## Supplied records:
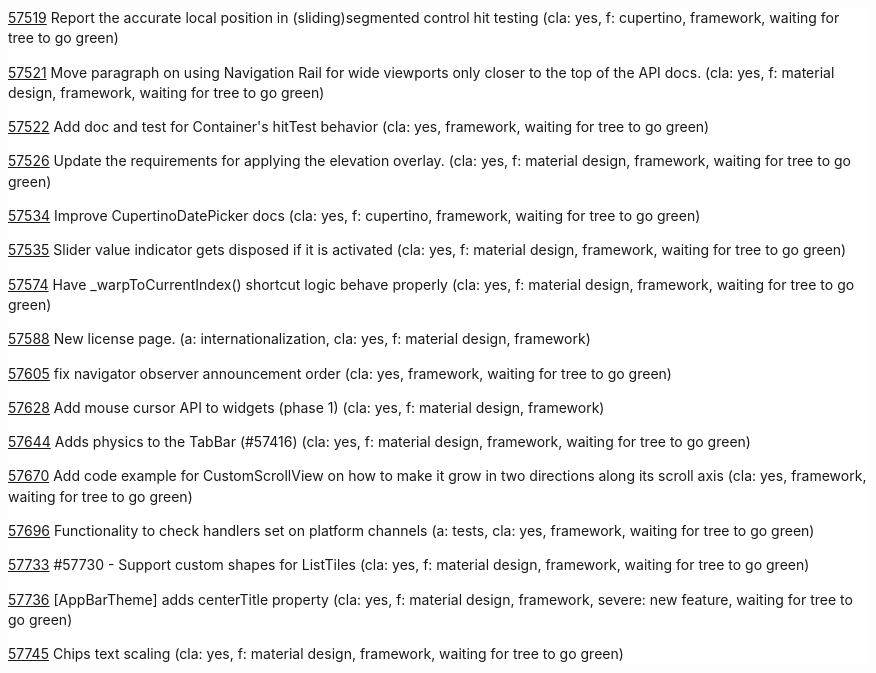 
[57519](https://github.com/flutter/flutter/pull/57519) Report the accurate local position in (sliding)segmented control hit testing  (cla: yes, f: cupertino, framework, waiting for tree to go green)


[57521](https://github.com/flutter/flutter/pull/57521) Move paragraph on using Navigation Rail for wide viewports only closer to the top of the API docs. (cla: yes, f: material design, framework, waiting for tree to go green)


[57522](https://github.com/flutter/flutter/pull/57522) Add doc and test for Container's hitTest behavior (cla: yes, framework, waiting for tree to go green)


[57526](https://github.com/flutter/flutter/pull/57526) Update the requirements for applying the elevation overlay. (cla: yes, f: material design, framework, waiting for tree to go green)


[57534](https://github.com/flutter/flutter/pull/57534) Improve CupertinoDatePicker docs (cla: yes, f: cupertino, framework, waiting for tree to go green)


[57535](https://github.com/flutter/flutter/pull/57535) Slider value indicator gets disposed if it is activated (cla: yes, f: material design, framework, waiting for tree to go green)


[57574](https://github.com/flutter/flutter/pull/57574) Have _warpToCurrentIndex() shortcut logic behave properly (cla: yes, f: material design, framework, waiting for tree to go green)


[57588](https://github.com/flutter/flutter/pull/57588) New license page. (a: internationalization, cla: yes, f: material design, framework)


[57605](https://github.com/flutter/flutter/pull/57605) fix navigator observer announcement order (cla: yes, framework, waiting for tree to go green)


[57628](https://github.com/flutter/flutter/pull/57628) Add mouse cursor API to widgets (phase 1) (cla: yes, f: material design, framework)


[57644](https://github.com/flutter/flutter/pull/57644) Adds physics to the TabBar (#57416) (cla: yes, f: material design, framework, waiting for tree to go green)


[57670](https://github.com/flutter/flutter/pull/57670) Add code example for CustomScrollView on how to make it grow in two directions along its scroll axis (cla: yes, framework, waiting for tree to go green)


[57696](https://github.com/flutter/flutter/pull/57696) Functionality to check handlers set on platform channels (a: tests, cla: yes, framework, waiting for tree to go green)


[57733](https://github.com/flutter/flutter/pull/57733) #57730 - Support custom shapes for ListTiles (cla: yes, f: material design, framework, waiting for tree to go green)


[57736](https://github.com/flutter/flutter/pull/57736) [AppBarTheme] adds centerTitle property (cla: yes, f: material design, framework, severe: new feature, waiting for tree to go green)


[57745](https://github.com/flutter/flutter/pull/57745) Chips text scaling (cla: yes, f: material design, framework, waiting for tree to go green)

## Prompt:
The required output is every line from the one that holds "feature, waiting for tree to go green)" through the last line of the listing above, retyped exactly and with nothing else.

## Solution to the exercise:
[57736](https://github.com/flutter/flutter/pull/57736) [AppBarTheme] adds centerTitle property (cla: yes, f: material design, framework, severe: new feature, waiting for tree to go green)


[57745](https://github.com/flutter/flutter/pull/57745) Chips text scaling (cla: yes, f: material design, framework, waiting for tree to go green)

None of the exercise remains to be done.